[[ Data shown, beginning ]]

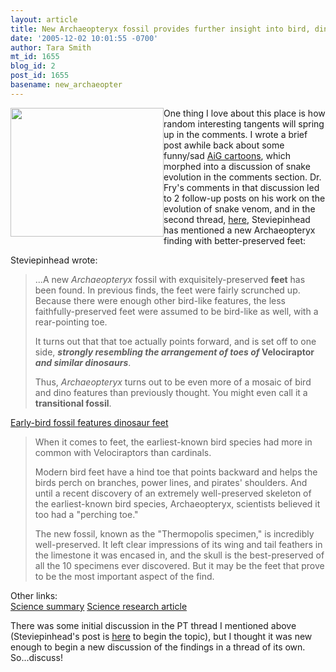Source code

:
 ```yaml
---
layout: article
title: New Archaeopteryx fossil provides further insight into bird, dinosaur evolution
date: '2005-12-02 10:01:55 -0700'
author: Tara Smith
mt_id: 1655
blog_id: 2
post_id: 1655
basename: new_archaeopter
---
```

<img src="http://msnbcmedia.msn.com/j/msnbc/Components/Photos/051201/051201_earlybird_hmed_11a.h2.jpg" alt="" width="245" height="206" style="float:left;" />  One thing I love about this place is how random interesting tangents will spring up in the comments.  I wrote a brief post awhile back about some funny/sad [AiG cartoons](/archives/2005/11/in-the-its-so-s.html), which morphed into a discussion of snake evolution in the comments section.  Dr. Fry's comments in that discussion led to 2 follow-up posts on his work on the evolution of snake venom, and in the second thread, [here](/archives/2005/11/followup-to-dra.html), Steviepinhead has mentioned a new Archaeopteryx finding with better-preserved feet:

Steviepinhead wrote:

> ...A new _Archaeopteryx_ fossil with exquisitely-preserved **feet** has been found.  In previous finds, the feet were fairly scrunched up.  Because there were enough other bird-like features, the less faithfully-preserved feet were assumed to be bird-like as well, with a rear-pointing toe.
> 
> It turns out that that toe actually points forward, and is set off to one side, **_strongly resembling the arrangement of toes of_ Velociraptor _and similar dinosaurs_**.
> 
> Thus, _Archaeopteryx_ turns out to be even more of a mosaic of bird and dino features than previously thought.  You might even call it a **transitional fossil**.

[Early-bird fossil features dinosaur feet](http://www.msnbc.msn.com/id/10283203/)

> When it comes to feet, the earliest-known bird species had more in common with Velociraptors than cardinals.
> 
> Modern bird feet have a hind toe that points backward and helps the birds perch on branches, power lines, and pirates' shoulders. And until a recent discovery of an extremely well-preserved skeleton of the earliest-known bird species, Archaeopteryx, scientists believed it too had a "perching toe."
> 
> The new fossil, known as the "Thermopolis specimen," is incredibly well-preserved. It left clear impressions of its wing and tail feathers in the limestone it was encased in, and the skull is the best-preserved of all the 10 specimens ever discovered. But it may be the feet that prove to be the most important aspect of the find.

Other links:  
[Science summary](http://www.sciencemag.org/cgi/content/summary/310/5753/1418)
[Science research article](http://www.sciencemag.org/cgi/content/abstract/sci;310/5753/1483)

There was some initial discussion in the PT thread I mentioned above (Steviepinhead's post is [here](/archives/2005/11/followup-to-dra.html#comment-60978) to begin the topic), but I thought it was new enough to begin a new discussion of the findings in a thread of its own.  So...discuss!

[[ Data shown, end ]]

[What you will do] Return each line above word for word. Skip the pictures.

[Task solution]
Source code

:
 ```yaml
---
layout: article
title: New Archaeopteryx fossil provides further insight into bird, dinosaur evolution
date: '2005-12-02 10:01:55 -0700'
author: Tara Smith
mt_id: 1655
blog_id: 2
post_id: 1655
basename: new_archaeopter
---
```

<img src="http://msnbcmedia.msn.com/j/msnbc/Components/Photos/051201/051201_earlybird_hmed_11a.h2.jpg" alt="" width="245" height="206" style="float:left;" />  One thing I love about this place is how random interesting tangents will spring up in the comments.  I wrote a brief post awhile back about some funny/sad [AiG cartoons](/archives/2005/11/in-the-its-so-s.html), which morphed into a discussion of snake evolution in the comments section.  Dr. Fry's comments in that discussion led to 2 follow-up posts on his work on the evolution of snake venom, and in the second thread, [here](/archives/2005/11/followup-to-dra.html), Steviepinhead has mentioned a new Archaeopteryx finding with better-preserved feet:

Steviepinhead wrote:

> ...A new _Archaeopteryx_ fossil with exquisitely-preserved **feet** has been found.  In previous finds, the feet were fairly scrunched up.  Because there were enough other bird-like features, the less faithfully-preserved feet were assumed to be bird-like as well, with a rear-pointing toe.
> 
> It turns out that that toe actually points forward, and is set off to one side, **_strongly resembling the arrangement of toes of_ Velociraptor _and similar dinosaurs_**.
> 
> Thus, _Archaeopteryx_ turns out to be even more of a mosaic of bird and dino features than previously thought.  You might even call it a **transitional fossil**.

[Early-bird fossil features dinosaur feet](http://www.msnbc.msn.com/id/10283203/)

> When it comes to feet, the earliest-known bird species had more in common with Velociraptors than cardinals.
> 
> Modern bird feet have a hind toe that points backward and helps the birds perch on branches, power lines, and pirates' shoulders. And until a recent discovery of an extremely well-preserved skeleton of the earliest-known bird species, Archaeopteryx, scientists believed it too had a "perching toe."
> 
> The new fossil, known as the "Thermopolis specimen," is incredibly well-preserved. It left clear impressions of its wing and tail feathers in the limestone it was encased in, and the skull is the best-preserved of all the 10 specimens ever discovered. But it may be the feet that prove to be the most important aspect of the find.

Other links:  
[Science summary](http://www.sciencemag.org/cgi/content/summary/310/5753/1418)
[Science research article](http://www.sciencemag.org/cgi/content/abstract/sci;310/5753/1483)

There was some initial discussion in the PT thread I mentioned above (Steviepinhead's post is [here](/archives/2005/11/followup-to-dra.html#comment-60978) to begin the topic), but I thought it was new enough to begin a new discussion of the findings in a thread of its own.  So...discuss!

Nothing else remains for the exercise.